**WHAT YOU WILL DO:** Transcribe each entry so that it matches the original exactly.

**SOURCE MATERIAL:**

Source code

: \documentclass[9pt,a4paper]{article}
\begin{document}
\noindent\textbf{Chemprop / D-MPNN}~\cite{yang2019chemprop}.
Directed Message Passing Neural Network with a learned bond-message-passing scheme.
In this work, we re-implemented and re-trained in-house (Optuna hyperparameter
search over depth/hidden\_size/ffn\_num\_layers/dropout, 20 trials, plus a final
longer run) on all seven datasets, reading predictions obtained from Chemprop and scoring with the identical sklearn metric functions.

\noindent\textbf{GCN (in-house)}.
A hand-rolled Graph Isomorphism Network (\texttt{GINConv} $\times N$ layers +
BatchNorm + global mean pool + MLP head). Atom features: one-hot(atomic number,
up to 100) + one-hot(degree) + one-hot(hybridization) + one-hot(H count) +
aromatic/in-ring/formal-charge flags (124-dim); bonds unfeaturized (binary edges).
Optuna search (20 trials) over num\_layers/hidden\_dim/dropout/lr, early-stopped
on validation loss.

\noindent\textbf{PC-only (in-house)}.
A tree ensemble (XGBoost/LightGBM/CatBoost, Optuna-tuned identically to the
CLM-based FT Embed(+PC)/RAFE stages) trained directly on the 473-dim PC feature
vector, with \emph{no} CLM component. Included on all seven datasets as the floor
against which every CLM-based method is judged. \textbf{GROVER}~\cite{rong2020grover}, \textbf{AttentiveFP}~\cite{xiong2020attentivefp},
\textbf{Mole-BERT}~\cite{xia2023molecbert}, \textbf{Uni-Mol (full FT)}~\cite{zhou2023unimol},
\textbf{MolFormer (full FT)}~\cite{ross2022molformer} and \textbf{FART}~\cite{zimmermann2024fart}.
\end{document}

**FINISHED EXERCISE:**
Source code

: \documentclass[9pt,a4paper]{article}
\begin{document}
\noindent\textbf{Chemprop / D-MPNN}~\cite{yang2019chemprop}.
Directed Message Passing Neural Network with a learned bond-message-passing scheme.
In this work, we re-implemented and re-trained in-house (Optuna hyperparameter
search over depth/hidden\_size/ffn\_num\_layers/dropout, 20 trials, plus a final
longer run) on all seven datasets, reading predictions obtained from Chemprop and scoring with the identical sklearn metric functions.

\noindent\textbf{GCN (in-house)}.
A hand-rolled Graph Isomorphism Network (\texttt{GINConv} $\times N$ layers +
BatchNorm + global mean pool + MLP head). Atom features: one-hot(atomic number,
up to 100) + one-hot(degree) + one-hot(hybridization) + one-hot(H count) +
aromatic/in-ring/formal-charge flags (124-dim); bonds unfeaturized (binary edges).
Optuna search (20 trials) over num\_layers/hidden\_dim/dropout/lr, early-stopped
on validation loss.

\noindent\textbf{PC-only (in-house)}.
A tree ensemble (XGBoost/LightGBM/CatBoost, Optuna-tuned identically to the
CLM-based FT Embed(+PC)/RAFE stages) trained directly on the 473-dim PC feature
vector, with \emph{no} CLM component. Included on all seven datasets as the floor
against which every CLM-based method is judged. \textbf{GROVER}~\cite{rong2020grover}, \textbf{AttentiveFP}~\cite{xiong2020attentivefp},
\textbf{Mole-BERT}~\cite{xia2023molecbert}, \textbf{Uni-Mol (full FT)}~\cite{zhou2023unimol},
\textbf{MolFormer (full FT)}~\cite{ross2022molformer} and \textbf{FART}~\cite{zimmermann2024fart}.
\end{document}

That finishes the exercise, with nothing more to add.